*PROBLEM DETAILS*
For each line of the data below that holds "Slot", copy the line.

---*---

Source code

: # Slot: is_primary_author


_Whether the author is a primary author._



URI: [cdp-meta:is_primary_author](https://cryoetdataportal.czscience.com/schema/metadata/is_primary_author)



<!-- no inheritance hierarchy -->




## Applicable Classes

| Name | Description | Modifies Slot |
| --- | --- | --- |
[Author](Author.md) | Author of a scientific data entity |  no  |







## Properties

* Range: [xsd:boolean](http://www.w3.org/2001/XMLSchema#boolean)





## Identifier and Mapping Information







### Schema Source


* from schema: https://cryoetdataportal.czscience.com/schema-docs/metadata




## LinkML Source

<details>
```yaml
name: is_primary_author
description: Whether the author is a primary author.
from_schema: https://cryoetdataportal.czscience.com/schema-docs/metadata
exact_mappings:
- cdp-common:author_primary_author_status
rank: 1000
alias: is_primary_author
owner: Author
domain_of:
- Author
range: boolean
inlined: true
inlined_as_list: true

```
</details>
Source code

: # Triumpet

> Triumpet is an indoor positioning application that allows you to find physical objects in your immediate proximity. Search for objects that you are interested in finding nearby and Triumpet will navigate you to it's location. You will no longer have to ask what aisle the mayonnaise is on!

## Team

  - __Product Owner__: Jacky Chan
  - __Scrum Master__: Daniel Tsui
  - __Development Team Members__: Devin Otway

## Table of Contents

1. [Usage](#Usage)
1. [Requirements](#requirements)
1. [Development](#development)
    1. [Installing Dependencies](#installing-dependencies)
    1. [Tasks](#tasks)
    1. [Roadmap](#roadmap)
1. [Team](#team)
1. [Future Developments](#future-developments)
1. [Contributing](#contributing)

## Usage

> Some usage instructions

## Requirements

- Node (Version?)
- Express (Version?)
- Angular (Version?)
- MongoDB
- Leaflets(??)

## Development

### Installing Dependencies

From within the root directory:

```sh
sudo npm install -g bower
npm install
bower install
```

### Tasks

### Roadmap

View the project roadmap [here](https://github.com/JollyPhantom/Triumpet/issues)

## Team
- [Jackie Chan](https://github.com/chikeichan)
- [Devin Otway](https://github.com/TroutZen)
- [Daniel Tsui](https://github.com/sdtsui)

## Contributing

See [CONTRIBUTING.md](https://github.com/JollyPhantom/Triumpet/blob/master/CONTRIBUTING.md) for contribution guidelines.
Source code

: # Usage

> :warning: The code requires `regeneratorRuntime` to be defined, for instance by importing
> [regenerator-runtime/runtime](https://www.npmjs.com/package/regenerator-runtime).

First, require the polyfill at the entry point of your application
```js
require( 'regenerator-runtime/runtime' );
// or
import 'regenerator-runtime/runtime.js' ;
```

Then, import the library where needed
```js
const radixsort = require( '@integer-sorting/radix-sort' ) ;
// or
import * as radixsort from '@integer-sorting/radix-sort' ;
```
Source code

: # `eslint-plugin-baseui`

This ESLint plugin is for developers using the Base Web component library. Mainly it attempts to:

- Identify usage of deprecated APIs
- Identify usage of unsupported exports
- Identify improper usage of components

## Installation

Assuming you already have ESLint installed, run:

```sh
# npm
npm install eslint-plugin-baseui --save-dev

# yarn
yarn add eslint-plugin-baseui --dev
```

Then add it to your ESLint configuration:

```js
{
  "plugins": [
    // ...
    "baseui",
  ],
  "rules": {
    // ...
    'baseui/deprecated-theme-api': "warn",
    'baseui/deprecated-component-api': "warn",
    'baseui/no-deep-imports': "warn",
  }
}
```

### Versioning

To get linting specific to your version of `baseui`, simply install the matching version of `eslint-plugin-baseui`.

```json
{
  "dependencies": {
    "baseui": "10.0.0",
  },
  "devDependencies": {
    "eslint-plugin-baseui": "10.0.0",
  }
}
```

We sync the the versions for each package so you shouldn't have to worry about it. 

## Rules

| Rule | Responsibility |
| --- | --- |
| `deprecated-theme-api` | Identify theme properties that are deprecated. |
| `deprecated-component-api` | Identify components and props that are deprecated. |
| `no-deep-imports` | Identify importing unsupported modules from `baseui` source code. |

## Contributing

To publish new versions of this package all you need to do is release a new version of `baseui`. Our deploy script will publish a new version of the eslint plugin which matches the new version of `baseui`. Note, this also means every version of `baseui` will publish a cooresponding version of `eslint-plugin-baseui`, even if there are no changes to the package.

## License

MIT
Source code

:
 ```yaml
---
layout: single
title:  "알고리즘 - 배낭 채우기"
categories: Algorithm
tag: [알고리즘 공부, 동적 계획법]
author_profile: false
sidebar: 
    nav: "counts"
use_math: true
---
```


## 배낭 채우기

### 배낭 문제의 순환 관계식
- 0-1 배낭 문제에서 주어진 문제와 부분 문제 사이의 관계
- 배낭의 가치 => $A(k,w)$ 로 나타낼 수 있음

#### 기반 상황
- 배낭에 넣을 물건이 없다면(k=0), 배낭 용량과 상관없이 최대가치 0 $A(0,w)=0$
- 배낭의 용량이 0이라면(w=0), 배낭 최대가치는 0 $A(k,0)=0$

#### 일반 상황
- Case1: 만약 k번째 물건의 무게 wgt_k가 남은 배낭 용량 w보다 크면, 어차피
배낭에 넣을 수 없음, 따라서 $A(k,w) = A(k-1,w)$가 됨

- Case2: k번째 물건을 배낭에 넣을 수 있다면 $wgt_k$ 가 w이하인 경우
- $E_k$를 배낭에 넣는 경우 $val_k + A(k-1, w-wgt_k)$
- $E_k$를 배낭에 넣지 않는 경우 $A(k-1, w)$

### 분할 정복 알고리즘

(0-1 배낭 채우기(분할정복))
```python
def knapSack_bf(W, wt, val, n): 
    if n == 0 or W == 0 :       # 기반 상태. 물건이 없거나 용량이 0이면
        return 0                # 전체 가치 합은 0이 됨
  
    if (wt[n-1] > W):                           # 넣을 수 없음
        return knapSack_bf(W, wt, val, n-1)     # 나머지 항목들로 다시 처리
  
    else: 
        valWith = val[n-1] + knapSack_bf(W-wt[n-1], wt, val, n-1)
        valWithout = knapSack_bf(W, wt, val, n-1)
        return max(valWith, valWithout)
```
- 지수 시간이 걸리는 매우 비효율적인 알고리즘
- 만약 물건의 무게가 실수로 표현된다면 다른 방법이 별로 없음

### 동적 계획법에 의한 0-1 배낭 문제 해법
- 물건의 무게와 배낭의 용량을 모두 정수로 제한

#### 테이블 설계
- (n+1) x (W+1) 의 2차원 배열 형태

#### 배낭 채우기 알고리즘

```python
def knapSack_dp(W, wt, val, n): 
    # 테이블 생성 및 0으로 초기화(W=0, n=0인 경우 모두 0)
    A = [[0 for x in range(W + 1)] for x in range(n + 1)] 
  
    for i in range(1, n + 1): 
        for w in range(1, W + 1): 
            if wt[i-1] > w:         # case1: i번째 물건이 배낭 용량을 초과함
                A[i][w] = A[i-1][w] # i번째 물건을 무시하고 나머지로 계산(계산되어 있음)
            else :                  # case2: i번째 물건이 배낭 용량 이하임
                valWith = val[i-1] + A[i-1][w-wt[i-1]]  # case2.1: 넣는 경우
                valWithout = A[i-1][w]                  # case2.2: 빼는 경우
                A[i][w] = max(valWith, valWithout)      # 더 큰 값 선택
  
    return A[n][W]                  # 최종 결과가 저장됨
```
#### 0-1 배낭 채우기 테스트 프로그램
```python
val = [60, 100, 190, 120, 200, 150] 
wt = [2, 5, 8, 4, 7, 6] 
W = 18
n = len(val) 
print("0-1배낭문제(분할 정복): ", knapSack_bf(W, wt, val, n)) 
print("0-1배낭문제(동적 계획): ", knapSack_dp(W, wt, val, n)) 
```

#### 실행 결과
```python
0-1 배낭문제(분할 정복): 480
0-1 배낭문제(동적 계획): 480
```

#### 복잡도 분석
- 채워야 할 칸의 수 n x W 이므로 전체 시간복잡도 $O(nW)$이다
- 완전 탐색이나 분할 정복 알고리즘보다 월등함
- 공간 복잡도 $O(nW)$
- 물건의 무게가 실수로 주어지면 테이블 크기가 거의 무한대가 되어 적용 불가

---*---

*RESPONSE*
: # Slot: is_primary_author
| Name | Description | Modifies Slot |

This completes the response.